Gemeinsam mit der CDU wurde im Abschlussbericht festgehalten: „Rassismus muss als drängendes Problem endlich ernstgenommen und gesellschaftsübergreifend thematisiert werden. … Der Erkenntnis über in der Mitte der Gesellschaft verankertes rassistisches Gedankengut sollte ebenso wie dem zum Teil bestehenden institutionell verankerten Rassismus begegnet werden. Die wissenschaftliche Aufarbeitung und Forschung in den Themenfeldern Neonazismus, Rassismus und Antisemitismus ist dabei elementarer Bestandteil, um wirksam agieren zu können.“
Steffen Dittes, DIE LINKE: „Dass das Konzept der Extremismus- und Hufeisentheorie bewusst keine Grundlage für die Dokumentationsstelle sein kann, wurde hinlänglich dargestellt. Die Dokumentations- und Forschungsstelle forscht und analysiert unter Anwendung sozialwissenschaftlicher Standards aufbauend auf dem Grundkonsens der Bundesrepublik ‚Die Würde des Menschen ist unantastbar‘ in Bereichen, in denen die Gleichwertigkeit der Menschen infrage gestellt wird. Und sie forscht zu Diskriminierungsformen, die sich unter dem Begriff ‚Gruppenbezogene Menschenfeindlichkeit‘ nach dem Konzept des Bielefelder Instituts für interdisziplinäre Konflikt- und Gewaltforschung zusammenfassen lassen. Die CDU sollte sich von ihrer antiquierten Einordnung durch die Extremismustheorie lösen und sich allmählich neueren Modellen von Gefährdungsanalysen nähern.“
Diana Lehmann, SPD-Fraktion: „Zu den größten Demokratiegefährdungen in Thüringen gehören zweifelsfrei rechte, rassistische und antisemitische Gewalttaten, flankiert durch Neonazi-Konzerte und Demonstrationen sowie Übergriffe gegen Geflüchtete. Dass wir in der Mitte der Gesellschaft ein großes Problem mit Fremdenfeindlichkeit haben, zeigt u.a. der aktuelle Thüringen Monitor der Universität Jena. Die Dokumentations- und Forschungsstelle kann einen wichtigen Beitrag leisten, spezifische Ursachen von Diskriminierung in Thüringen zu erforschen. Die Amadeu-Antonio-Stiftung ist eine renommierte Stiftung, die Reputation und Expertise auf dem Gebiet des Rechtextremismus, Antisemitismus sowie gruppenbezogener Menschenfeindlichkeit genießt und geeignet ist, die Dokumentations- und Forschungsstelle zu etablieren.

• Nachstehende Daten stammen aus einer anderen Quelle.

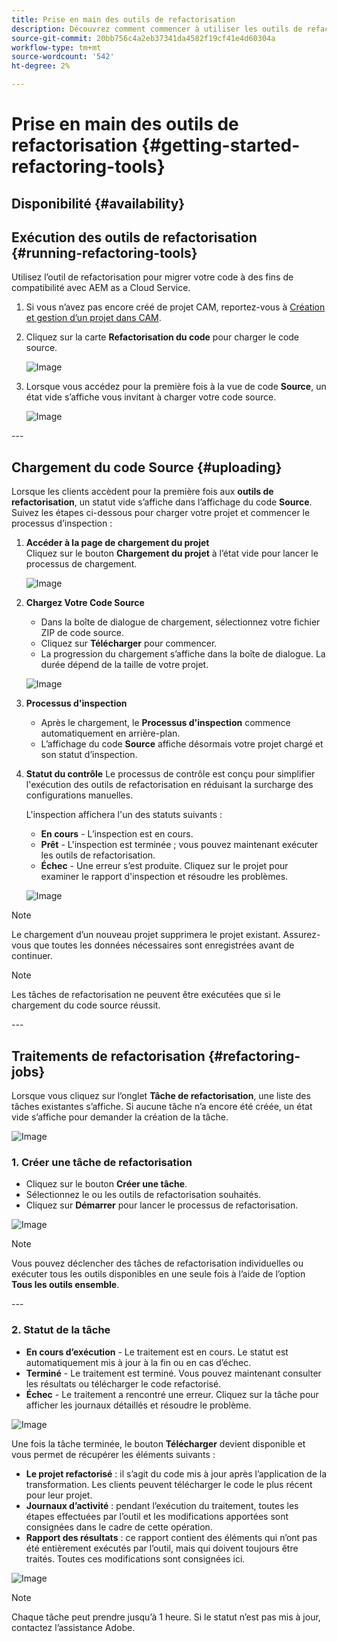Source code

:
 ```yaml
---
title: Prise en main des outils de refactorisation
description: Découvrez comment commencer à utiliser les outils de refactorisation dans AEM as a Cloud Service
source-git-commit: 20bb756c4a2eb37341da4582f19cf41e4d60304a
workflow-type: tm+mt
source-wordcount: '542'
ht-degree: 2%

---
```


# Prise en main des outils de refactorisation {#getting-started-refactoring-tools}

## Disponibilité {#availability}

<!-- Alexandru: duplicate contextualhelp id, drafting this for now

>[!CONTEXTUALHELP]
>id="aemcloud_rs_upload"
>title="Download"
>additional-url="https://experienceleague.adobe.com/docs/experience-manager-cloud-service/content/release-notes/release-notes/release-notes-current.html?lang=fr" text="Release Notes"
>additional-url="https://experience.adobe.com/#/downloads/content/software-distribution/en/aemcloud.html" text="Software Distribution Portal"

-->

## Exécution des outils de refactorisation {#running-refactoring-tools}

Utilisez l’outil de refactorisation pour migrer votre code à des fins de compatibilité avec AEM as a Cloud Service.

1. Si vous n’avez pas encore créé de projet CAM, reportez-vous à [Création et gestion d’un projet dans CAM](/help/journey-migration/cloud-acceleration-manager/using-cam/getting-started-cam.md#create-project).
1. Cliquez sur la carte **Refactorisation du code** pour charger le code source.

   ![Image](/help/journey-migration/refactoring-tools/assets/rscam1.png)

1. Lorsque vous accédez pour la première fois à la vue de code **Source**, un état vide s’affiche vous invitant à charger votre code source.

   ![Image](/help/journey-migration/refactoring-tools/assets/rscam2.png)

&#x200B;---

## Chargement du code Source {#uploading}

Lorsque les clients accèdent pour la première fois aux **outils de refactorisation**, un statut vide s’affiche dans l’affichage du code **Source**. Suivez les étapes ci-dessous pour charger votre projet et commencer le processus d’inspection :

1. **Accéder à la page de chargement du projet**\
   Cliquez sur le bouton **Chargement du projet** à l’état vide pour lancer le processus de chargement.

   ![Image](/help/journey-migration/refactoring-tools/assets/rscam3.png)

1. **Chargez Votre Code Source**
   - Dans la boîte de dialogue de chargement, sélectionnez votre fichier ZIP de code source.
   - Cliquez sur **Télécharger** pour commencer.
   - La progression du chargement s’affiche dans la boîte de dialogue. La durée dépend de la taille de votre projet.

   ![Image](/help/journey-migration/refactoring-tools/assets/rscam4.png)

1. **Processus d&#39;inspection**
   - Après le chargement, le **Processus d&#39;inspection** commence automatiquement en arrière-plan.
   - L’affichage du code **Source** affiche désormais votre projet chargé et son statut d’inspection.

1. **Statut du contrôle** Le processus de contrôle est conçu pour simplifier l&#39;exécution des outils de refactorisation en réduisant la surcharge des configurations manuelles.

   L&#39;inspection affichera l&#39;un des statuts suivants :
   - **En cours** - L’inspection est en cours.
   - **Prêt** - L&#39;inspection est terminée ; vous pouvez maintenant exécuter les outils de refactorisation.
   - **Échec** - Une erreur s’est produite. Cliquez sur le projet pour examiner le rapport d&#39;inspection et résoudre les problèmes.

   ![Image](/help/journey-migration/refactoring-tools/assets/rscam5.png)

>[!NOTE]
>Le chargement d’un nouveau projet supprimera le projet existant. Assurez-vous que toutes les données nécessaires sont enregistrées avant de continuer.

>[!NOTE]
>Les tâches de refactorisation ne peuvent être exécutées que si le chargement du code source réussit.

&#x200B;---

## Traitements de refactorisation {#refactoring-jobs}

Lorsque vous cliquez sur l’onglet **Tâche de refactorisation**, une liste des tâches existantes s’affiche. Si aucune tâche n’a encore été créée, un état vide s’affiche pour demander la création de la tâche.

![Image](/help/journey-migration/refactoring-tools/assets/rscam6.png)

### &#x200B;1. Créer une tâche de refactorisation

- Cliquez sur le bouton **Créer une tâche**.
- Sélectionnez le ou les outils de refactorisation souhaités.
- Cliquez sur **Démarrer** pour lancer le processus de refactorisation.

![Image](/help/journey-migration/refactoring-tools/assets/rscam7.png)

>[!NOTE]
>Vous pouvez déclencher des tâches de refactorisation individuelles ou exécuter tous les outils disponibles en une seule fois à l’aide de l’option **Tous les outils ensemble**.

&#x200B;---

### &#x200B;2. Statut de la tâche

- **En cours d’exécution** - Le traitement est en cours. Le statut est automatiquement mis à jour à la fin ou en cas d’échec.
- **Terminé** - Le traitement est terminé. Vous pouvez maintenant consulter les résultats ou télécharger le code refactorisé.
- **Échec** - Le traitement a rencontré une erreur. Cliquez sur la tâche pour afficher les journaux détaillés et résoudre le problème.

![Image](/help/journey-migration/refactoring-tools/assets/rscam8.png)

Une fois la tâche terminée, le bouton **Télécharger** devient disponible et vous permet de récupérer les éléments suivants :

- **Le projet refactorisé** : il s’agit du code mis à jour après l’application de la transformation. Les clients peuvent télécharger le code le plus récent pour leur projet.
- **Journaux d’activité** : pendant l’exécution du traitement, toutes les étapes effectuées par l’outil et les modifications apportées sont consignées dans le cadre de cette opération.
- **Rapport des résultats** : ce rapport contient des éléments qui n’ont pas été entièrement exécutés par l’outil, mais qui doivent toujours être traités. Toutes ces modifications sont consignées ici.

![Image](/help/journey-migration/refactoring-tools/assets/rscam9.png)

>[!NOTE]
>Chaque tâche peut prendre jusqu’à 1 heure. Si le statut n’est pas mis à jour, contactez l’assistance Adobe.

Das belegen auch über 1.000 erfolgreiche Projekte und die gute Zusammenarbeit mit dem Bundesministerium für Familie und dem Bundesministerium für Justiz.“
Madeleine Henfling, Fraktion B90/DIE GRÜNEN: „Die Wahl der Stiftung, den Posten des Direktors an den Wissenschaftler Dr. Matthias Quent zu vergeben, ist nachvollziehbar. Quent ist ein Experte, wie seine Publikationen und Auszeichnungen zeigen. Das Landesprogramm für Demokratie, Toleranz und Weltoffenheit richtet sich nicht nur gegen Rechtsextremismus, sondern gegen alle antidemokratischen Tendenzen. Die Besetzung des Programmbeirates zeigt dessen vielfältige Zusammensetzung. Über mögliche Ergänzungen kann man selbstverständlich diskutieren, doch der CDU-Vorschlag, diesen mit Parlamentariern aufzufüllen, würde dem Anspruch einer zivilgesellschaftlichen Perspektive zuwiderlaufen.“
Die Abgeordneten erklären gemeinsam: „Mit den Klarstellungen zu rechtlichen Abläufen, Förderrichtlinien, Antrags- und Bewilligungsverfahren sowie der Beteiligung des Programmbeirates bei der Einrichtung der Stelle konnte die Bildungsministerin erneut für Klarheit sorgen. Sowohl das Landesprogramm als auch die Dokumentations- und Forschungsstelle sind notwendige Beiträge für ein friedliches Zusammenleben in Thüringen.“
Die Abgeordneten weisen die Beleidigungen und Diffamierungen der Stiftung durch Mitglieder des Thüringer Landtages entschieden zurück.